RE: [sv-bc] Special characters in strings - Mantis 1507

From: Bresticker, Shalom <shalom.bresticker_at_.....>
Date: Mon May 12 2008 - 00:58:40 PDT
Here are a few more curiosities:
 
10. You can escape the quotation mark and write "\"". This is a
one-character string containing the quotation mark. The LRM defines this
for text macros, but not for string literals. For that reason, you also
have to use a double backslash if you want to end a string literal with
a backslash, otherwise it escapes the closing quotation mark.
 
11. Because the special characters like \n are really a single
character, they are only recognized if you write them together in a
single string literal. For example, if you try to concatenate two string
literals, one that ends with a backslash and one that begins with 'n',
it will stay two characters, a backslash followed by an 'n'.
 
12. In contrast to special characters like \n, %% is recognized as a
single percent character only if identified as a format string. So
$display("%%"); displays a single %, whereas $display("%s", "%%");
displays %%. Generally, unless displayed via a %s format, a string
literal in a $display may be interpreted as a format string with
everything that that implies.
 
13. What about a concatenation as a format string, e.g.,
$display({"a","b"});? Here some simulators identify it as a string and
display "ab", whereas others convert it to a numeric value and display a
number.
 
14. If you end a format string with a % symbol, $display("a%");, some
tools will print the % symbol, even though only one appears and not two,
and others issue an error that a format character is missing following
the % symbol.
 
Shalom


________________________________

	From: owner-sv-bc@server.eda.org
[mailto:owner-sv-bc@server.eda.org] On Behalf Of Bresticker, Shalom
	Sent: Sunday, May 11, 2008 2:37 PM
	To: sv-bc
	Cc: Geoffrey.Coram
	Subject: [sv-bc] Special characters in strings - Mantis 1507
	
	

	5.9 says, "Nonprinting and other special characters are preceded
with a backslash." 

	There is an example of ""Hello world\n", which is considered a
12-character string. That is, "\n" is considered a single character,
even though it takes more than 1 character to write it.

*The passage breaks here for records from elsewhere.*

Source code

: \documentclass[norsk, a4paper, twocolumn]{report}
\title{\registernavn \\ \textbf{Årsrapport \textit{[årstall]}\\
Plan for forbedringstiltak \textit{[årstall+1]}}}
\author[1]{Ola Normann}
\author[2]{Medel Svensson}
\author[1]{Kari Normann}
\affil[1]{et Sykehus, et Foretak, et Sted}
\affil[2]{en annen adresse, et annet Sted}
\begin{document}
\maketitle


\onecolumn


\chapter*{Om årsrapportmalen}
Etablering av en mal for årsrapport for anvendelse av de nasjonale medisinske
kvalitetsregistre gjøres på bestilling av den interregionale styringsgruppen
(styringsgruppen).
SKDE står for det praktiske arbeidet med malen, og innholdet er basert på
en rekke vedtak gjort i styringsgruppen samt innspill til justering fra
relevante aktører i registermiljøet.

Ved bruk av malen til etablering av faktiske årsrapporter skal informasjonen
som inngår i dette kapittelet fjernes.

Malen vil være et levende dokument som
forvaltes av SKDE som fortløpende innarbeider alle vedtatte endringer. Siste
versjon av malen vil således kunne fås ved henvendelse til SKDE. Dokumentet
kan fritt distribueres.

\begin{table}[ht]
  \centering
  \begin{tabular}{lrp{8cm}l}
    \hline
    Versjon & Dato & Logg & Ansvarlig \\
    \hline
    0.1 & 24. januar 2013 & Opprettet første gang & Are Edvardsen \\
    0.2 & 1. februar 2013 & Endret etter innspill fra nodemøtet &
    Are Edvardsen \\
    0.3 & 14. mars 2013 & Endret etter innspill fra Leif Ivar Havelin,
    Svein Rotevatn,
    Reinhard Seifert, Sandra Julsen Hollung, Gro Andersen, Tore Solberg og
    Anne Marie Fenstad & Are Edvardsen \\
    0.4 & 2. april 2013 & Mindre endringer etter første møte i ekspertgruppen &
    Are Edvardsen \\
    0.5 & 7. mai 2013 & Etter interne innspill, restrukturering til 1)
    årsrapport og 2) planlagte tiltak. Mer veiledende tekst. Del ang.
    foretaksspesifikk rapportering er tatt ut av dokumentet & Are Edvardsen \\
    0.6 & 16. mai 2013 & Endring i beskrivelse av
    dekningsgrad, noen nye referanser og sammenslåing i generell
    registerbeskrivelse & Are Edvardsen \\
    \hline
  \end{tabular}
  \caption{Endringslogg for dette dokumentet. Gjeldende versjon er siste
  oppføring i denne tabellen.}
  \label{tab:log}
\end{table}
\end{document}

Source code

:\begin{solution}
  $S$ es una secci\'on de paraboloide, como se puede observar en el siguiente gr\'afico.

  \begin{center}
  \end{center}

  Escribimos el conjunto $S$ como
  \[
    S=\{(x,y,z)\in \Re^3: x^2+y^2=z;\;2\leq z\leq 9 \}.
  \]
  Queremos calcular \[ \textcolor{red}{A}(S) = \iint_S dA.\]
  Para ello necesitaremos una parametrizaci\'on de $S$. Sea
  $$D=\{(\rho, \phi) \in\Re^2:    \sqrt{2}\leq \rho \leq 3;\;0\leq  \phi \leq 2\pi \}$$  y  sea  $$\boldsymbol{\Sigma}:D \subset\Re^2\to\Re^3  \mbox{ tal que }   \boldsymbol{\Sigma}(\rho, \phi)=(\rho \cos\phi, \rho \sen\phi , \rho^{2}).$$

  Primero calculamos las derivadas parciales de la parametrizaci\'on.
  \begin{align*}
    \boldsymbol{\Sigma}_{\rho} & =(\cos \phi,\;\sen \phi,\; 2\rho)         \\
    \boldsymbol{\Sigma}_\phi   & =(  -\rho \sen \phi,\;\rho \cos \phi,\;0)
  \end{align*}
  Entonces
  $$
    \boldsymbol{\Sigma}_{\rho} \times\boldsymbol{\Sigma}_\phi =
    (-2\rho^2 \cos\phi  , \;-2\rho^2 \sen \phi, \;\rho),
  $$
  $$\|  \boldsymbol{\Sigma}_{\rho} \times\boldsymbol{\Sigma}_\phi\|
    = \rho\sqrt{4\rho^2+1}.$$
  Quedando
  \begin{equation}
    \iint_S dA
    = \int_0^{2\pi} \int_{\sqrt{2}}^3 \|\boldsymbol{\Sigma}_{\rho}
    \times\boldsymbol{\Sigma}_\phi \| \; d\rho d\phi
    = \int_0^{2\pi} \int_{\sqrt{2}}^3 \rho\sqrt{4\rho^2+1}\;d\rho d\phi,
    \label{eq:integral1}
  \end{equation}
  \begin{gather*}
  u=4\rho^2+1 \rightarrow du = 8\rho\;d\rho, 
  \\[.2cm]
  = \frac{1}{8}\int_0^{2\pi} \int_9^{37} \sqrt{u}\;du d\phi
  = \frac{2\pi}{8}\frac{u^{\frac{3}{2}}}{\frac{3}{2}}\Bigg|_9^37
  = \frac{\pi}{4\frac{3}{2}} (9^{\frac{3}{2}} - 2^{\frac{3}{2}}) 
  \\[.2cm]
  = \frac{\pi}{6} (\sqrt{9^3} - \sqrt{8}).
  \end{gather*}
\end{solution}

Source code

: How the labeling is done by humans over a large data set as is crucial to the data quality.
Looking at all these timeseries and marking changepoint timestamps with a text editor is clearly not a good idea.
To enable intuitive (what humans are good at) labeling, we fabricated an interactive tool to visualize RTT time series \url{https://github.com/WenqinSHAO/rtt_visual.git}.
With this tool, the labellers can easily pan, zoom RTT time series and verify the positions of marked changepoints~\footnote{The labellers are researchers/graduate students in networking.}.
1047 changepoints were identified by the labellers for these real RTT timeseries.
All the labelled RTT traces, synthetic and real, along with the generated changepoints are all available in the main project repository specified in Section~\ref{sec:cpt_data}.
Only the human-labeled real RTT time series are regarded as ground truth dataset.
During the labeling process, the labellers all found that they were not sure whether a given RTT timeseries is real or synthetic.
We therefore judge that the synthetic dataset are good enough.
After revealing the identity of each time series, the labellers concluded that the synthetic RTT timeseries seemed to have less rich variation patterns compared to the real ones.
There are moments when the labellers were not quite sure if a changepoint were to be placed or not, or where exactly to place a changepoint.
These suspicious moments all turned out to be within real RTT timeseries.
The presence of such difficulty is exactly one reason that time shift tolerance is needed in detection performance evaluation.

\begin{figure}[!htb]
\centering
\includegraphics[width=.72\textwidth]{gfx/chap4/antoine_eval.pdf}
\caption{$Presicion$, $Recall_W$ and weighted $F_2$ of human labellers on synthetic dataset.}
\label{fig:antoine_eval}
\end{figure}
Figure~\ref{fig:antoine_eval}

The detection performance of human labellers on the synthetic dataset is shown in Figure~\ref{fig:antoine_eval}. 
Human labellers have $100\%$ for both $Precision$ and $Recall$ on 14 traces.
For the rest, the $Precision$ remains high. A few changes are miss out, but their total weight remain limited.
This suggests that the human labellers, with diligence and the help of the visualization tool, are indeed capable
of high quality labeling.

	Is that true for all the characters in Table 5-1? 

	What if a backslash is followed by a character that does not
appear in Table 5-1? Is it one character or two? 20.2.1.1 says, "An
escaped character not appearing in Table 20-1 shall cause the character
to be printed by itself," but that relates to printing and not
necessarily to the literal itself.

	What about "%%"? As a display format, it has a special meaning,
to just display "%". But is it one character or two? 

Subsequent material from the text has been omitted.